Giovanna writhed to be free, and moaned.
"I suffer," she repeated. "My head hurts and my heart. I want to be alone in the dark—"
"In a few days you will have forgotten this—these fancies are soon over," said the Contessa, slowly releasing her.
The girl replied by a wild look; she was burning and shaking with fever, the disordered hair on her brow was damp, and her cheeks were utterly pallid.
She turned away, walking heavily and with an air of infinite weariness. Her mother made no attempt to follow; her plans were already formed, nor had she any fear that she, Vittoria Odaleschi, bound by no convention, stayed by no scruple, great in art, resource, and charm, would be unable to cope with this mad affair. The foreigner, whom she scorned and hated, she did not trust; she did not believe that the heretic was actuated by her own horror of another creed, another race, nor did her long experience of men teach her that one of them was likely to forgo the chance of a beautiful, seductive woman and a large fortune—for the Contessa knew that it must appear to every stranger as if the Odaleschi, however ambiguous their position must be, were rich as well as noble.
Therefore she did not believe that Francis Moutray was leaving Bologna; yet she had a trust—strange in a character so false and unscrupulous—in her daughter's sincerity. She was sure Giovanna had truly resolved to see no more of an impossible lover; it was round the lover himself that all her suspicions and fears centred, and it was with him that she was prepared to deal.
Giovanna was untouched by her mother's intentions, more through carelessness than lack of insight. If she had considered the matter at all, she would have seen that the Contessa would take powerful and daring measures to prevent any frustration of her schemes or any affront to her pride; but she was too utterly occupied with her own wild emotion to consider what anyone else might do. She had, in a moment, won him and lost him—lost him—and yet it seemed to her incredible that he was really riding away.
She went up to her great dusky bedroom where the heavy curtains shut out the light, impatiently took off her jewels, her cloak, and cast herself on the bed-step with her face hidden in the velvet coverlet.
A complete lassitude crept over her; she was incapable of action, of thought. One idea only beat in her startled brain: that she belonged to this stranger and he to her, and that they were separated by that God whom she had always held in the deepest awe.
In all her short, careless life no counter influence to that of the lax but mighty Church that governed her world had ever disturbed Giovanna. She was, like her mother, deeply and unthinkingly religious; she had never rebelled against the yoke of Rome, principally because she had never felt its weight; there was no pleasure, no licence, no sin, ever likely to tempt her that the Church would not easily condone. She had heard a Cardinal answer, to one who remarked that Bologna was becoming too lawless—no fewer than two thousand deaths from murder and duels having resulted in one year—"What will you? It is human nature." She knew that priests were among her mother's guests, often the gayest at the festas, and she was under no delusion as to the exceedingly worldly part they played in political and domestic intrigue, but she knew that these people were safe and saved, and that a heretic was damned and lost.

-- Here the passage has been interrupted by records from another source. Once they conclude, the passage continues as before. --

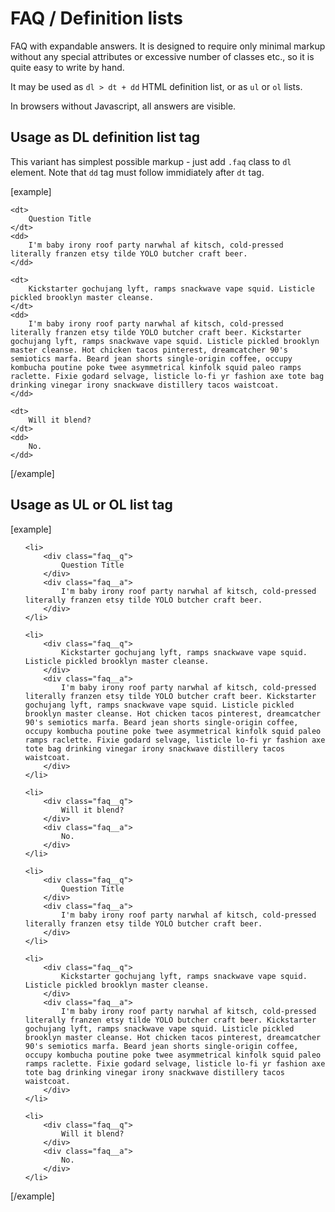 FAQ / Definition lists
======================

FAQ with expandable answers. It is designed to require only minimal markup without any special attributes or excessive number of classes etc., so it is quite easy to write by hand.

It may be used as <code>dl > dt + dd</code> HTML definition list, or as <code>ul</code> or <code>ol</code> lists.

In browsers without Javascript, all answers are visible.

## Usage as DL definition list tag
This variant has simplest possible markup - just add <code>.faq</code> class to <code>dl</code> element. Note that <code>dd</code> tag must follow immidiately after <code>dt</code> tag.

[example]
<dl class="faq">

	<dt>
		Question Title	
	</dt>
	<dd>
		I'm baby irony roof party narwhal af kitsch, cold-pressed literally franzen etsy tilde YOLO butcher craft beer.
	</dd>
	
	<dt>
		Kickstarter gochujang lyft, ramps snackwave vape squid. Listicle pickled brooklyn master cleanse.
	</dt>
	<dd>
		I'm baby irony roof party narwhal af kitsch, cold-pressed literally franzen etsy tilde YOLO butcher craft beer. Kickstarter gochujang lyft, ramps snackwave vape squid. Listicle pickled brooklyn master cleanse. Hot chicken tacos pinterest, dreamcatcher 90's semiotics marfa. Beard jean shorts single-origin coffee, occupy kombucha poutine poke twee asymmetrical kinfolk squid paleo ramps raclette. Fixie godard selvage, listicle lo-fi yr fashion axe tote bag drinking vinegar irony snackwave distillery tacos waistcoat.
	</dd>
	
	<dt>
		Will it blend?
	</dt>
	<dd>
		No.
	</dd>
	
</dl>
[/example]

## Usage as UL or OL list tag


[example]
<ul class="faq">

	<li>
		<div class="faq__q">
			Question Title
		</div>
		<div class="faq__a">
			I'm baby irony roof party narwhal af kitsch, cold-pressed literally franzen etsy tilde YOLO butcher craft beer.
		</div>
	</li>
	
	<li>
		<div class="faq__q">
			Kickstarter gochujang lyft, ramps snackwave vape squid. Listicle pickled brooklyn master cleanse.
		</div>
		<div class="faq__a">
			I'm baby irony roof party narwhal af kitsch, cold-pressed literally franzen etsy tilde YOLO butcher craft beer. Kickstarter gochujang lyft, ramps snackwave vape squid. Listicle pickled brooklyn master cleanse. Hot chicken tacos pinterest, dreamcatcher 90's semiotics marfa. Beard jean shorts single-origin coffee, occupy kombucha poutine poke twee asymmetrical kinfolk squid paleo ramps raclette. Fixie godard selvage, listicle lo-fi yr fashion axe tote bag drinking vinegar irony snackwave distillery tacos waistcoat.
		</div>
	</li>
	
	<li>
		<div class="faq__q">
			Will it blend?
		</div>
		<div class="faq__a">
			No.
		</div>
	</li>
	
</ul>


<ol class="faq">

	<li>
		<div class="faq__q">
			Question Title
		</div>
		<div class="faq__a">
			I'm baby irony roof party narwhal af kitsch, cold-pressed literally franzen etsy tilde YOLO butcher craft beer.
		</div>
	</li>
	
	<li>
		<div class="faq__q">
			Kickstarter gochujang lyft, ramps snackwave vape squid. Listicle pickled brooklyn master cleanse.
		</div>
		<div class="faq__a">
			I'm baby irony roof party narwhal af kitsch, cold-pressed literally franzen etsy tilde YOLO butcher craft beer. Kickstarter gochujang lyft, ramps snackwave vape squid. Listicle pickled brooklyn master cleanse. Hot chicken tacos pinterest, dreamcatcher 90's semiotics marfa. Beard jean shorts single-origin coffee, occupy kombucha poutine poke twee asymmetrical kinfolk squid paleo ramps raclette. Fixie godard selvage, listicle lo-fi yr fashion axe tote bag drinking vinegar irony snackwave distillery tacos waistcoat.
		</div>
	</li>
	
	<li>
		<div class="faq__q">
			Will it blend?
		</div>
		<div class="faq__a">
			No.
		</div>
	</li>
	
</ol>
[/example]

So her mind told her, repeating the lesson impressed on it during her whole youth; but her heart contradicted fiercely, declaring heaven and hell to be shadows compared with the needs of earth, telling her that nothing mattered but human love, and suffering and compassion and yearning.
This struggle between a life-long belief, convention and conviction, and an emotion more powerful than any she had believed it possible to experience, left her bewildered and exhausted. She saw herself opposed to the Church on the one point on which the Church was adamant, and yet she could not believe that what she desired was sin; indeed, she was more passionately desirous of being virtuous than she had ever been. All frivolous, empty ideas had fallen from her; she wanted to be good, she wanted to serve this man, to make him happy, to school herself in his service; she wished to dedicate to him her beauty (which she rated very humbly now), her gifts, all her life; to leave her country, her luxury, her idleness, for his sake, she counted as nothing; she was eager to put her whole life beneath his feet—but it was God he asked her to give up, and before that she shrank in an abasement of horror.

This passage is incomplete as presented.